Name: Mr. Charanpreet Gill
Phone: 011-40345555
E-mail Id: investor.ceo@gillbroking.com

For any grievance/dispute please contact Gill Broking Pvt. Ltd. at the above address or email id- grievance@gillbroking.com
and Phone No. +91-11-40345555. In case not satisfied with the response, please contact the concerned exchange at (MCX)
grievance@mcxindia.com and Phone No. +91-22-67318888.

ANNEXURE-2
RISK DISCLOSURE DOCUMENT

The Exchange does not expressly or impliedly, guarantee nor make any representation concerning the completeness, the adequacy or accuracy of this disclosure documents nor has the Exchange endorsed or passed any merits of participating in the Commodity Derivatives market/trading. This brief statement does not disclose all of the risks and other significant aspects of trading. You should, therefore, study derivatives trading carefully before becoming involved init.

In the light of the risks involved, you should undertake transactions only if you understand the nature of the contractual relationship into which you are entering and the extent of your exposure to risk.

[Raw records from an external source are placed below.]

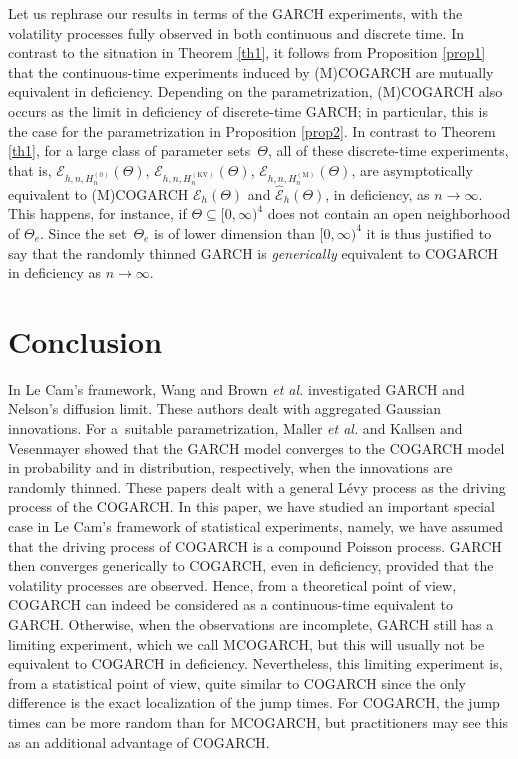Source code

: \documentclass[number,citesort,seceqn,dvips]{arxbj}
\newcommand{\EEE}{{\mathcal E}}
\begin{document}
Let us rephrase our results in terms of the GARCH experiments, with the
volatility processes fully observed in both continuous and discrete
time. In contrast to the situation in Theorem \ref{th1}, it follows
from Proposition \ref{prop1} that the continuous-time experiments
induced by (M)COGARCH are mutually equivalent in deficiency. Depending
on the parametrization, (M)COGARCH also occurs as the limit in
deficiency of discrete-time GARCH; in particular, this is the case for
the parametrization in Proposition \ref{prop2}. In contrast to
Theorem \ref{th1}, for a large class of parameter sets~$\Theta$, all of
these discrete-time experiments, that is,
$\EEE_{h,n,H^{(0)}_n}(\Theta)$, $\EEE_{h,n,H^{\mathrm{(KV)}}_n}(\Theta)$,
$\EEE_{h,n,H_n^{\mathrm{(M)}}}(\Theta)$, are asymptotically equivalent to
(M)COGARCH $\EEE_h(\Theta)$ and $\widehat\EEE_h(\Theta)$, in
deficiency, as $n\to\infty$. This happens, for instance, if
$\Theta\subseteq[0,\infty)^4$ does not contain an open neighborhood of
$\Theta_{e}$. Since the set~$\Theta_e$ is of lower dimension than
$[0,\infty)^4$ it is thus justified to say that the randomly thinned
GARCH is \textit{generically} equivalent to COGARCH in deficiency as
$n\to\infty$.

\vspace*{-3pt}\section{Conclusion}\vspace*{-3pt}\label{summary}
In Le Cam's framework, Wang \cite{Wa02} and Brown \textit{et al.} \cite{BWZ03}
investigated GARCH and Nelson's diffusion limit. These authors dealt
with aggregated Gaussian innovations. For a~suitable parametrization,
Maller \textit{et al.} \cite{MMS08} and Kallsen and Vesenmayer \cite{KV07}
showed that the GARCH model converges to the COGARCH model in
probability and in distribution, respectively, when the innovations are
randomly thinned. These papers dealt with a general L\'{e}vy process as
the driving process of the COGARCH. In this paper, we have studied
an
important special case in Le Cam's framework of statistical
experiments, namely, we have assumed that the driving process of
CO\-GARCH is a compound Poisson process.
GARCH then converges generically to COGARCH, even in deficiency,
provided that the volatility processes are observed. Hence, from a
theoretical point of view, COGARCH can indeed be considered as a
continuous-time equivalent to GARCH.\vadjust{\goodbreak} Otherwise, when the observations
are incomplete, GARCH still has a limiting experiment, which we call
MCOGARCH, but this will usually not be equivalent to COGARCH in
deficiency. Nevertheless, this limiting experiment is, from a
statistical point of view, quite similar to COGARCH since the only
difference is the exact localization of the jump times. For COGARCH,
the jump times can be more random than for MCOGARCH, but practitioners
may see this as an additional advantage of COGARCH.
\end{document}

You must know and appreciate that investment in commodity futures contracts/ derivatives or other instruments traded on the Commodity Exchange(s), which have varying element of risk, is generally not an appropriate avenue for someone of limited resources/ limited investment and/ or trading experience and low risk tolerance. You should, therefore, carefully consider whether such trading is suitable for you in the light of your financial condition. In case, you trade on the Exchange and suffer adverse consequences or loss, you shall be solely responsible for the same and the Exchange shall not be responsible, in any manner whatsoever, for the same and it will not be open for you to take the plea that no adequate disclosure regarding the risks involved was made or that you were not explained the full risk involved by the concerned member. The Client shall be solely responsible for the consequences and no contract can be rescinded on that account.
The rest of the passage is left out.